▸ TASK DETAILS
Exactly as written, output each of the entries below.

(DATA SECTION begins)

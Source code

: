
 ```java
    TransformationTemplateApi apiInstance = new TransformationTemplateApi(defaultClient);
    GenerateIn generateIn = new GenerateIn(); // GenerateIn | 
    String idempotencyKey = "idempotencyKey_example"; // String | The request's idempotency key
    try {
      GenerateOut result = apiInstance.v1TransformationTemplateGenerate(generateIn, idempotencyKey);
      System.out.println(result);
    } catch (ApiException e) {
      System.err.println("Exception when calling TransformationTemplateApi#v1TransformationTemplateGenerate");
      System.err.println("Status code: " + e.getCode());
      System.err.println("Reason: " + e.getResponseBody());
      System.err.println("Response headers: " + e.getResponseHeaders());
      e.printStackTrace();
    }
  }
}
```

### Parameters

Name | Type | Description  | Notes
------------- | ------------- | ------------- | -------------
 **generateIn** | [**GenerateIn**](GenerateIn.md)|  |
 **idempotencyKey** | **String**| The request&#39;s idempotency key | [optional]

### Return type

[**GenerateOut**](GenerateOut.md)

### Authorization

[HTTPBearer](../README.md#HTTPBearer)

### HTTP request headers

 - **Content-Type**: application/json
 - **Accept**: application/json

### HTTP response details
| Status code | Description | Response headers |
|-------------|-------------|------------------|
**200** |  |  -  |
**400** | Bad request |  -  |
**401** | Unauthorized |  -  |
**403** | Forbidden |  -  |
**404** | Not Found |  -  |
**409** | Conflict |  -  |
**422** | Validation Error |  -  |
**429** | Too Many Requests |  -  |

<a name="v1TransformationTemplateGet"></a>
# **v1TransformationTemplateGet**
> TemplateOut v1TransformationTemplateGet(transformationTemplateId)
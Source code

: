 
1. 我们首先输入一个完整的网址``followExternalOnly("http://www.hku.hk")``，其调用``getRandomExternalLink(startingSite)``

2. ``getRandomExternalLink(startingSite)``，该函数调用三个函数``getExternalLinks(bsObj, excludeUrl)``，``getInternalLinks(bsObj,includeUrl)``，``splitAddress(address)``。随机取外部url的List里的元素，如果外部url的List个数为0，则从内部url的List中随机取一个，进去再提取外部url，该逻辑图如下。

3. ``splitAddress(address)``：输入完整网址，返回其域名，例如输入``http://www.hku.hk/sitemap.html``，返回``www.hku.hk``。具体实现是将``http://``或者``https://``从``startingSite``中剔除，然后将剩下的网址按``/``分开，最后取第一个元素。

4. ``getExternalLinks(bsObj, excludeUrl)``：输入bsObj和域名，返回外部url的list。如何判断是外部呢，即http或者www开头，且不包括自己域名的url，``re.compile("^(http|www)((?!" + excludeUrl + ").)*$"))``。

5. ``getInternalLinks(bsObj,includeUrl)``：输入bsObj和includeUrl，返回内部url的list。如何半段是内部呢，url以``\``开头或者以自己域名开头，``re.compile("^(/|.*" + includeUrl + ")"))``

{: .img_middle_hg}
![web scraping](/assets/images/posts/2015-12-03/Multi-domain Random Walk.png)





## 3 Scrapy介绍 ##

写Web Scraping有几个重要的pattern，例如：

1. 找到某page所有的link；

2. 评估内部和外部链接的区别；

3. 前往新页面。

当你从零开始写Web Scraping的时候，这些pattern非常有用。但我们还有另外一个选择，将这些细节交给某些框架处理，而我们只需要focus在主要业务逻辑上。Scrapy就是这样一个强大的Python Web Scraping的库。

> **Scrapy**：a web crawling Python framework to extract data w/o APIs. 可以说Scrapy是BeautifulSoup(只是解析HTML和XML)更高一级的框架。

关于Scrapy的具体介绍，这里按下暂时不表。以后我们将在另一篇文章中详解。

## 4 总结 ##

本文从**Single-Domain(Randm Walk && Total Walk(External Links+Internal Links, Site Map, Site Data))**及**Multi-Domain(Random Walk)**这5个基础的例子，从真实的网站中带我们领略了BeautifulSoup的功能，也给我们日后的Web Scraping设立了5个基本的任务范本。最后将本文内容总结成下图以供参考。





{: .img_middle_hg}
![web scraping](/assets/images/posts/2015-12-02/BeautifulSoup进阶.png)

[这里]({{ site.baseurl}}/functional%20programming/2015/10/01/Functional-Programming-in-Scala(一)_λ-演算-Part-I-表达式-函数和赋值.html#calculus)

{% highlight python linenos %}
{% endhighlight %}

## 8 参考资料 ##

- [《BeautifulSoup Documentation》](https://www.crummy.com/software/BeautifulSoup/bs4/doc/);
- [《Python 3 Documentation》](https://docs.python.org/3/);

(DATA SECTION ends)

▸ RESPONSE
Source code

:
 ```java
    TransformationTemplateApi apiInstance = new TransformationTemplateApi(defaultClient);
    GenerateIn generateIn = new GenerateIn(); // GenerateIn | 
    String idempotencyKey = "idempotencyKey_example"; // String | The request's idempotency key
    try {
      GenerateOut result = apiInstance.v1TransformationTemplateGenerate(generateIn, idempotencyKey);
      System.out.println(result);
    } catch (ApiException e) {
      System.err.println("Exception when calling TransformationTemplateApi#v1TransformationTemplateGenerate");
      System.err.println("Status code: " + e.getCode());
      System.err.println("Reason: " + e.getResponseBody());
      System.err.println("Response headers: " + e.getResponseHeaders());
      e.printStackTrace();
    }
  }
}
```

### Parameters

Name | Type | Description  | Notes
------------- | ------------- | ------------- | -------------
 **generateIn** | [**GenerateIn**](GenerateIn.md)|  |
 **idempotencyKey** | **String**| The request&#39;s idempotency key | [optional]

### Return type

[**GenerateOut**](GenerateOut.md)

### Authorization

[HTTPBearer](../README.md#HTTPBearer)

### HTTP request headers

 - **Content-Type**: application/json
 - **Accept**: application/json

### HTTP response details
| Status code | Description | Response headers |
|-------------|-------------|------------------|
**200** |  |  -  |
**400** | Bad request |  -  |
**401** | Unauthorized |  -  |
**403** | Forbidden |  -  |
**404** | Not Found |  -  |
**409** | Conflict |  -  |
**422** | Validation Error |  -  |
**429** | Too Many Requests |  -  |

<a name="v1TransformationTemplateGet"></a>
# **v1TransformationTemplateGet**
> TemplateOut v1TransformationTemplateGet(transformationTemplateId)
Source code

: 
1. 我们首先输入一个完整的网址``followExternalOnly("http://www.hku.hk")``，其调用``getRandomExternalLink(startingSite)``

2. ``getRandomExternalLink(startingSite)``，该函数调用三个函数``getExternalLinks(bsObj, excludeUrl)``，``getInternalLinks(bsObj,includeUrl)``，``splitAddress(address)``。随机取外部url的List里的元素，如果外部url的List个数为0，则从内部url的List中随机取一个，进去再提取外部url，该逻辑图如下。

3. ``splitAddress(address)``：输入完整网址，返回其域名，例如输入``http://www.hku.hk/sitemap.html``，返回``www.hku.hk``。具体实现是将``http://``或者``https://``从``startingSite``中剔除，然后将剩下的网址按``/``分开，最后取第一个元素。

4. ``getExternalLinks(bsObj, excludeUrl)``：输入bsObj和域名，返回外部url的list。如何判断是外部呢，即http或者www开头，且不包括自己域名的url，``re.compile("^(http|www)((?!" + excludeUrl + ").)*$"))``。

5. ``getInternalLinks(bsObj,includeUrl)``：输入bsObj和includeUrl，返回内部url的list。如何半段是内部呢，url以``\``开头或者以自己域名开头，``re.compile("^(/|.*" + includeUrl + ")"))``

{: .img_middle_hg}
![web scraping](/assets/images/posts/2015-12-03/Multi-domain Random Walk.png)





## 3 Scrapy介绍 ##

写Web Scraping有几个重要的pattern，例如：

1. 找到某page所有的link；

2. 评估内部和外部链接的区别；

3. 前往新页面。

当你从零开始写Web Scraping的时候，这些pattern非常有用。但我们还有另外一个选择，将这些细节交给某些框架处理，而我们只需要focus在主要业务逻辑上。Scrapy就是这样一个强大的Python Web Scraping的库。

> **Scrapy**：a web crawling Python framework to extract data w/o APIs. 可以说Scrapy是BeautifulSoup(只是解析HTML和XML)更高一级的框架。

关于Scrapy的具体介绍，这里按下暂时不表。以后我们将在另一篇文章中详解。

## 4 总结 ##

本文从**Single-Domain(Randm Walk && Total Walk(External Links+Internal Links, Site Map, Site Data))**及**Multi-Domain(Random Walk)**这5个基础的例子，从真实的网站中带我们领略了BeautifulSoup的功能，也给我们日后的Web Scraping设立了5个基本的任务范本。最后将本文内容总结成下图以供参考。





{: .img_middle_hg}
![web scraping](/assets/images/posts/2015-12-02/BeautifulSoup进阶.png)

[这里]({{ site.baseurl}}/functional%20programming/2015/10/01/Functional-Programming-in-Scala(一)_λ-演算-Part-I-表达式-函数和赋值.html#calculus)

{% highlight python linenos %}
{% endhighlight %}

## 8 参考资料 ##

- [《BeautifulSoup Documentation》](https://www.crummy.com/software/BeautifulSoup/bs4/doc/);
- [《Python 3 Documentation》](https://docs.python.org/3/);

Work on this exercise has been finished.